Henrique Guimarães disse...

Maria, eu concordo com o Salgueiro campeão, mas apostava na Beija-Flor, assim como você. Inclusive fiz a minha previsão com Beija-Flor em primeiro, Salgueiro em segundo, e Vila Isabel em terceiro. Mas, de fato, a força do Salgueiro com seus tambores fez muita diferença e deu mais graça a um carnaval que teve a Beija-Flor campeã em 2003,2004,2005,2007 e 2008.
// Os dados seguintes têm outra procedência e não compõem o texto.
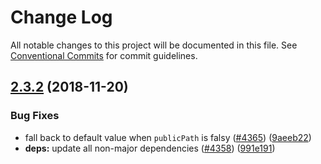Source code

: # Change Log

All notable changes to this project will be documented in this file.
See [Conventional Commits](https://conventionalcommits.org) for commit guidelines.

## [2.3.2](https://github.com/nuxt/nuxt.js/compare/v2.3.1...v2.3.2) (2018-11-20)


### Bug Fixes

* fall back to default value when `publicPath` is falsy ([#4365](https://github.com/nuxt/nuxt.js/issues/4365)) ([9aeeb22](https://github.com/nuxt/nuxt.js/commit/9aeeb22))
* **deps:** update all non-major dependencies ([#4358](https://github.com/nuxt/nuxt.js/issues/4358)) ([991e191](https://github.com/nuxt/nuxt.js/commit/991e191))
Uma coisa importante a se dizer é que a construção da Cidade do Samba elevou o nível estético dos desfiles, mas acaba formando uma elite de escolas que eu não considero saudável. Tinha que ter Cidade do Samba para o grupo de acesso, que também possui diversas escolas tradicionais. Com relação aos patrocínios, esses eu considero muito bem vindos, a Vila Isabel, por exemplo, foi campeã em 2006 falando da América Latina, e recebeu apoio do governo venezuelano. Mas, mesmo assim, a direção das escolas ainda é composta por bicheiros e traficantes, e eles é que determinam o tamanho da participação das comunidades, e de quem vem de fora. Entretanto, mesmo com tudo isso, o desfile das escolas de samba continua sendo altamente popular, cativando os torcedores e membros das escolas em todo o Grande Rio, e, além disso, oferece emprego a muitas pessoas das comunidades, principalmente artistas e artesãos.
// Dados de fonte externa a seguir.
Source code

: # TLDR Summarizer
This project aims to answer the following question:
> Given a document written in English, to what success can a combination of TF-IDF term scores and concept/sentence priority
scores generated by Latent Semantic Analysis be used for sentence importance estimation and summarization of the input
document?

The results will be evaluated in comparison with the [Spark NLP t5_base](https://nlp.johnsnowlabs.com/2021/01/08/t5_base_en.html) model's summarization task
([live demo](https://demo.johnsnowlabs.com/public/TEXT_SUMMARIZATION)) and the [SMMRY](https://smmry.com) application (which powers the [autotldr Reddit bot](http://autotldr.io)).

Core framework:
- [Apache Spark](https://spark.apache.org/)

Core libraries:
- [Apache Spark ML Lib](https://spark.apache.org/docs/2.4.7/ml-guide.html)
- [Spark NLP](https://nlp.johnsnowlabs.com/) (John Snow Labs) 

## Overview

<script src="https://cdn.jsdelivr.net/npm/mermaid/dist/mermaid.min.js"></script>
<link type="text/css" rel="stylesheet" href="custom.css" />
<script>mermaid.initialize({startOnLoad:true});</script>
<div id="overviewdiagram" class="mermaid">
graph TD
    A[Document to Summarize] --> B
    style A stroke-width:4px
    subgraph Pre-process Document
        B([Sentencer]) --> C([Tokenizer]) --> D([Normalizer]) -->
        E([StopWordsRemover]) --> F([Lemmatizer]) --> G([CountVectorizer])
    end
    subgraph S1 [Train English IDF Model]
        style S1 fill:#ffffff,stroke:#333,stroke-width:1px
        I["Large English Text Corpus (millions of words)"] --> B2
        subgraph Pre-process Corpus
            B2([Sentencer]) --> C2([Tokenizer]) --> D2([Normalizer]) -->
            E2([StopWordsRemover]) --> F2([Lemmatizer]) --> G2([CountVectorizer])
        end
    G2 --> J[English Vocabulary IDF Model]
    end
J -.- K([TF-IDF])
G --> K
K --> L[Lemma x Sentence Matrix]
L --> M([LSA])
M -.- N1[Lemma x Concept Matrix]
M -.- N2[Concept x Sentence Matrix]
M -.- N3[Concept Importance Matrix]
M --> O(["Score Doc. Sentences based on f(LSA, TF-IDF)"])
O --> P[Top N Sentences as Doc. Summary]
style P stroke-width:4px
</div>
Como disse João Carlos, os sambas antigos passaram a ser repetidos no século XXI, o próprio Império, que fez este ano, já havia feito em 2004, quando ganhou o estandarte de ouro com o enredo "Aquarela do Brasil". Outras escolas, como a Portela, também já fizeram o mesmo, e no caso da Tradição, que é uma dissidência da Portela, reviveu o enredo "Contos de Areia", da sua escola mãe, em 2004. Outro caso foi o da Porto da Pedra, que em 2005 repetiu o enredo "Festa profana", da União da Ilha, de 1989.

Maria Guimarães disse...

pra quem acha que carnaval não é cultura, história e erudição, dou-lhes henrique e joão carlos. bela contribuição, esse teu texto.

Mariana Stolze disse...

Nossa, Henrique. Muito bom encontrar isso aqui! Você é uma das pessoas mais inteligentes, perspicazes e talentosas que eu já tive o prazer de conhecer. E é realmente delicioso ler um pouco da também minha história dentro das suas palavras. Beijos em alto som.

João Alexandrino disse...

Olá Henrique! Bem hajas por esse texto excelente, que me leva a lamentar profundamente ainda não ter passado um Carnaval aí no Rio. A minha favorita também era a Beija-Flor, pelo samba, pela beleza do desfile e, sobretudo, por ser a escola mais alegre que eu vi desfilar.